CryoJet / IceJet is a derivative of the machining process called abrasive waterjet (AWJ) machining. CryoJet/IceJet technology uses ice particles made of water coming from a running water or freshwater system to cut material. While the ice particles are cutting material, they melt and go into the water tank of the machine. The pressurized water acting as a cutting jet can be re-used, with adequate filtering, creating a closed water circuit. However, the majority of users do not re-use the water. If more widely used, CryoJet may produce a drastic reduction in the amount of abrasive waste spill currently produced during the water jet cutting process, as no mineral abrasive is used by this technology.

==Ice Generation==
There are two different approaches to ice particles generation.
- The ice particles can be prepared beforehand using an ice particle generator, stored in a reservoir and then fed to the conventional entrainment based jetting head.
- The need for ice particle generators, cooled storing facilities and conveying equipment can be eliminated by forming the ice particles in situ during the water jet formation. The ice jet in this case is generated either by sub-cooling of pressurized water and controlled phase transformation during pressure relaxation in the jet nozzle, or by phase transformation by entrainment of cold liquid gases such as liquid nitrogen (N_{2}) (see: Phase diagram of water).

==Advantages==
In comparison to other cutting technologies such as plasma cutting or laser cutting, the traditional water jet cutter technology produces extra waste material (in addition to the kerf material itself). Above all, the use of mineral abrasives for improving the performance of the cutting jet is increasingly becoming a problem. Firstly, as a consumer, it is the most significant cost factor of the process, and secondly, it represents more than 99% of the waste material generated during cutting processes. Therefore, it requires a complex and expensive waste management system.
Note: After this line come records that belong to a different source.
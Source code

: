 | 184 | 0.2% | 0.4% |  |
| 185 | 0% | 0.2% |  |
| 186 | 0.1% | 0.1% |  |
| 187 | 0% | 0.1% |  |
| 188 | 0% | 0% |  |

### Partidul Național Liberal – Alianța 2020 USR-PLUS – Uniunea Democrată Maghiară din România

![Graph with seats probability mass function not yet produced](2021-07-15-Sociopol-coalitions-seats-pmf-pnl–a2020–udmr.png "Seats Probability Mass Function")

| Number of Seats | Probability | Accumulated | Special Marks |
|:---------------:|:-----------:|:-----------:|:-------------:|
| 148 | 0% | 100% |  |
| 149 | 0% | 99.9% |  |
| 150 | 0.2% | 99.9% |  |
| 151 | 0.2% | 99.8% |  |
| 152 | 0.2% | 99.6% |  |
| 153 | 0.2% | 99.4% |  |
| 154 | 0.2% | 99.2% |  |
Consequently, several approaches for eliminating the need of mineral abrasives while maintaining its powerful cutting performance have been discussed by researchers.

==History==
The first experimental researching done on Ice Jet technology dates back to 1982, when the first ice particles were created by mechanical crushing of bigger ice particles. Galecki and Vickers [Gal82] performed surface cleaning and abrading with an ice-blasting technique. The ice particles were produced by refrigeration of 3 cm blocks, which were then transferred to a container of liquid nitrogen where the ice cubes were further cooled, and finally transferred to a mechanical crusher where they were crushed and subsequently entrained into a nozzle.

Also in 1982, Krzysztof et al. showed that one of the most promising applications for ice particles is the cleaning technology. Water ice is readily available, inexpensive material, which can be used as a green manufacturing tool. Only water, electricity and refrigerant are needed for the fabrication of this tool, which can be produced just in time. The use of ice tools might practically prevent pollution and eliminate work piece contamination.

Since then, several researchers have developed equipment for producing ice particles, mainly for cleaning [Set98], polishing [His94] and surface decontaminating [Ges99] purposes. Newer research works [Shan05] and [Klu05] show that ice particles can be used for water jet applications such as cleaning, degreasing and cutting, with its concept based on the convective heat transfer between a cold cryogenic gas and atomized water droplets. Ice particles are formed inside the system by transferring latent heat of water droplets to liquid nitrogen. Kluz et al. show that the air-ice particle stream can be generated and applied for processing of bio materials and food.
The performed studies showed feasibility and effectiveness of the use of fine ice powder as an abrasive, being the energy effectiveness of the process acceptable and the technology rather simple. Anyway, the process productivity is less than when using mineral abrasive particles.

A similar technology is the high pressure hybrid water-abrasive-ice jet treatment. Such technology is based on a high- pressure abrasive-water jet with addition of dry-ice pellets . Borkowski et al. [Bor03] show that effectiveness of surface treatment with the hybrid jet depends on the quality of ice particles.